### [What is needed]
Report each line of the records below that uses the word "mình".

### [Recorded information]
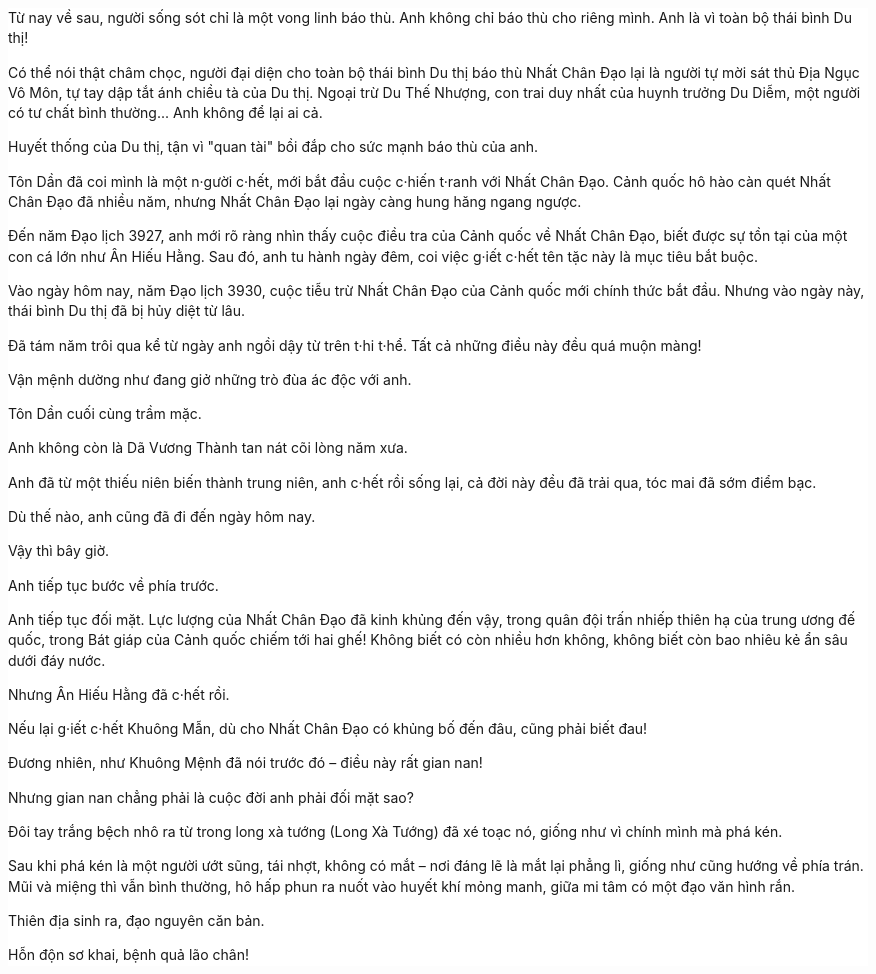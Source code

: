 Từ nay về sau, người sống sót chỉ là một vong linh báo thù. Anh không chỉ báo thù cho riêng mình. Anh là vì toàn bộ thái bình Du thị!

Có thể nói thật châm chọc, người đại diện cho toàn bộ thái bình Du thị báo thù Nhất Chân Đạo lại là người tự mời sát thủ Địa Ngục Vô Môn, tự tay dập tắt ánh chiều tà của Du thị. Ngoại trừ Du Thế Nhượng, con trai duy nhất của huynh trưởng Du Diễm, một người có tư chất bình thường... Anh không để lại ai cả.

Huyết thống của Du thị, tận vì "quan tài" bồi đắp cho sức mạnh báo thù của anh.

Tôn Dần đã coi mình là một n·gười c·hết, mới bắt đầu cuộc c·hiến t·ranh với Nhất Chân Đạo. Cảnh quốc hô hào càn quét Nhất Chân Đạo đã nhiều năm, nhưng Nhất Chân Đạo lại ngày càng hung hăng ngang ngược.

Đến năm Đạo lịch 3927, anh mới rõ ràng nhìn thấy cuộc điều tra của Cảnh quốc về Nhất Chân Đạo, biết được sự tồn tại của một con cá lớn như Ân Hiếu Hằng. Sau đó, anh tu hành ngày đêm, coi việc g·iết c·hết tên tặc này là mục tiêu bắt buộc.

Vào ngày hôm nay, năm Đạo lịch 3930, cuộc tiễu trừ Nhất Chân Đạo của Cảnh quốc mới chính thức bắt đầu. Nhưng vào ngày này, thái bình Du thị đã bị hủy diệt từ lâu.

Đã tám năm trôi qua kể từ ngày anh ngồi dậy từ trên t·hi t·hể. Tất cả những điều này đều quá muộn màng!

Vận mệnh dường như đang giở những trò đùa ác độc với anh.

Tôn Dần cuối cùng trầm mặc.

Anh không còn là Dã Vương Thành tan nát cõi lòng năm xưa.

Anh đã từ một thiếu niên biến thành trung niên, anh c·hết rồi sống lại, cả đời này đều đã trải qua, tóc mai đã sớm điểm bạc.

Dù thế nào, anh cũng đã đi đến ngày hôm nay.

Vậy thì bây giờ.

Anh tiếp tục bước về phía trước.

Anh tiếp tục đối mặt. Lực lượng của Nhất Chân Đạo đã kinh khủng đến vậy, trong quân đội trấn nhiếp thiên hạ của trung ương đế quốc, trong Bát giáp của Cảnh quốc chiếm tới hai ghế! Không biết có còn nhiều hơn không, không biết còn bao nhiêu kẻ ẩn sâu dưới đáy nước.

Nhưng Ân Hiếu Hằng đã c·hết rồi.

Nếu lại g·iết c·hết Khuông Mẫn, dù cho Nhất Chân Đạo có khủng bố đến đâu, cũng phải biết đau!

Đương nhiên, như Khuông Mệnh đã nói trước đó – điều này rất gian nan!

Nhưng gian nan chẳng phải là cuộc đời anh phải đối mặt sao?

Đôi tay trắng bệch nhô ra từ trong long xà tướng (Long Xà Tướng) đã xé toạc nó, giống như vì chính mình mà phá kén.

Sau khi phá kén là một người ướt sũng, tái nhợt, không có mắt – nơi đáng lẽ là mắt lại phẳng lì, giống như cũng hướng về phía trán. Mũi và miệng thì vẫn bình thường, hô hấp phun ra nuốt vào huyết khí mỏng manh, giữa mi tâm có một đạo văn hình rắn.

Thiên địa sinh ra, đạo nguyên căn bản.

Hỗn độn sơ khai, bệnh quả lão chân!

### [Solution for this exercise]
: Từ nay về sau, người sống sót chỉ là một vong linh báo thù. Anh không chỉ báo thù cho riêng mình. Anh là vì toàn bộ thái bình Du thị!
Tôn Dần đã coi mình là một n·gười c·hết, mới bắt đầu cuộc c·hiến t·ranh với Nhất Chân Đạo. Cảnh quốc hô hào càn quét Nhất Chân Đạo đã nhiều năm, nhưng Nhất Chân Đạo lại ngày càng hung hăng ngang ngược.
Đôi tay trắng bệch nhô ra từ trong long xà tướng (Long Xà Tướng) đã xé toạc nó, giống như vì chính mình mà phá kén.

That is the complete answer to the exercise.